I’m inspired by the land of the Northwest. I like to think about the land that existed before Seattle was settled by the whites. Lush rain forests, never-ending green growth, the wet fertile earth, the over saturated moss and sweet aroma of the air. Walking through Seattle I imagine what it once was and how it will get back to that ancient place.
I live in Seattle, and I travel as often as possible. No matter where I am, I want to wander down the dark streets and see the underbelly of what is forgotten. I want to create and make commentary on my surroundings. Observing the world and community is how I find inspiration and learn new ways to communicate through art.
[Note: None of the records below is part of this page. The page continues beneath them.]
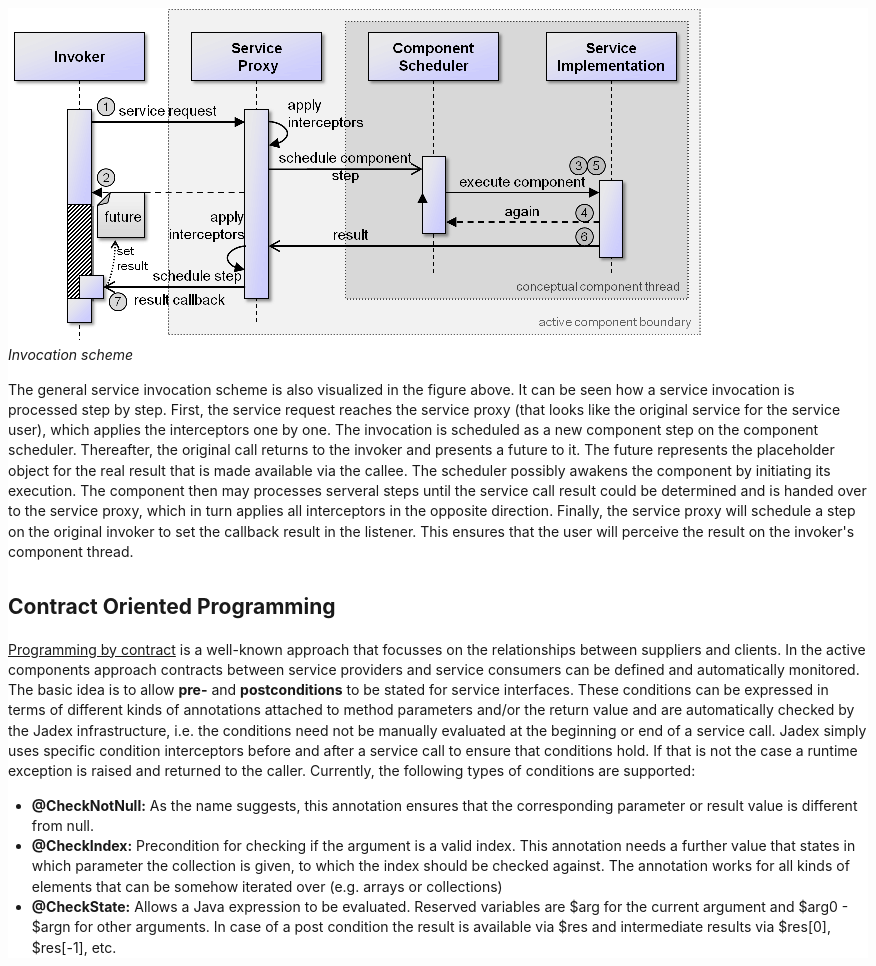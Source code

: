 



![05 Services@invocation.png](invocation.png)  
*Invocation scheme*





The general service invocation scheme is also visualized in the figure above. It can be seen how a service invocation is processed step by step. First, the service request reaches the service proxy (that looks like the original service for the service user), which applies the interceptors one by one. The invocation is scheduled as a new component step on the component scheduler. Thereafter, the original call returns to the invoker and presents a future to it. The future represents the placeholder object for the real result that is made available via the callee. The scheduler possibly awakens the component by initiating its execution. The component then may processes serveral steps until the service call result could be determined and is handed over to the service proxy, which in turn applies all interceptors in the opposite direction. Finally, the service proxy will schedule a step on the original invoker to set the callback result in the listener. This ensures that the user will perceive the result on the invoker's component thread.

Contract Oriented Programming
------------------------------------------

[Programming by contract](http://en.wikipedia.org/wiki/Design_by_contract)  is a well-known approach that focusses on the relationships between suppliers and clients. In the active components approach contracts between service providers and service consumers can be defined and automatically monitored. The basic idea is to allow **pre-** and **postconditions** to be stated for service interfaces. These conditions can be expressed in terms of different kinds of annotations attached to method parameters and/or the return value and are automatically checked by the Jadex infrastructure, i.e. the conditions need not be manually evaluated at the beginning or end of a service call. Jadex simply uses specific condition interceptors before and after a service call to ensure that conditions hold. If that is not the case a runtime exception is raised and returned to the caller. Currently, the following types of conditions are supported:

-   **@CheckNotNull:** As the name suggests, this annotation ensures that the corresponding parameter or result value is different from null.
-   **@CheckIndex:** Precondition for checking if the argument is a valid index. This annotation needs a further value that states in which parameter the collection is given, to which the index should be checked against. The annotation works for all kinds of elements that can be somehow iterated over (e.g. arrays or collections) 
-   **@CheckState:** Allows a Java expression to be evaluated. Reserved variables are \$arg for the current argument and \$arg0 - \$argn for other arguments. In case of a post condition the result is available via \$res and intermediate results via \$res\[0\], \$res\[-1\], etc.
Seattle uses me up. I love it. And I am forever grateful. And, Seattle doesn’t expect me to be consistent (well, maybe the granting organizations do, but fuck ‘em). I get to try on a whole bunch of different hats and I love them all: teacher, choreographer, performer. Sometimes, I get to work on a dance over a period of years (like This Land Is Your Land) and take it, with a large group of Seattleites who happen to be friends, to places like Paris, New York and the American Dance Festival. Other times, I get to make dances for 5-20 people in a matter of two or three hours for my good friend Lucia Neare and her site-specific works that happen all over the Puget Sound area. If that weren’t enough, I get to try new things and learn new tricks, choreographing for the Intiman last summer and most recently, the Seattle Opera. And, finally, every week I get to work with children ages 11-17 over at the International Ballet Academy in Kirkland as well as a lovely cross-section of lifelong dance students in both ballet and contemporary classes at the Velocity Dance Center.
What more could I ask for? My work is part of a large, receptive, non-limiting, open-ended community of talented, curious and supportive individuals. I am a lucky human being.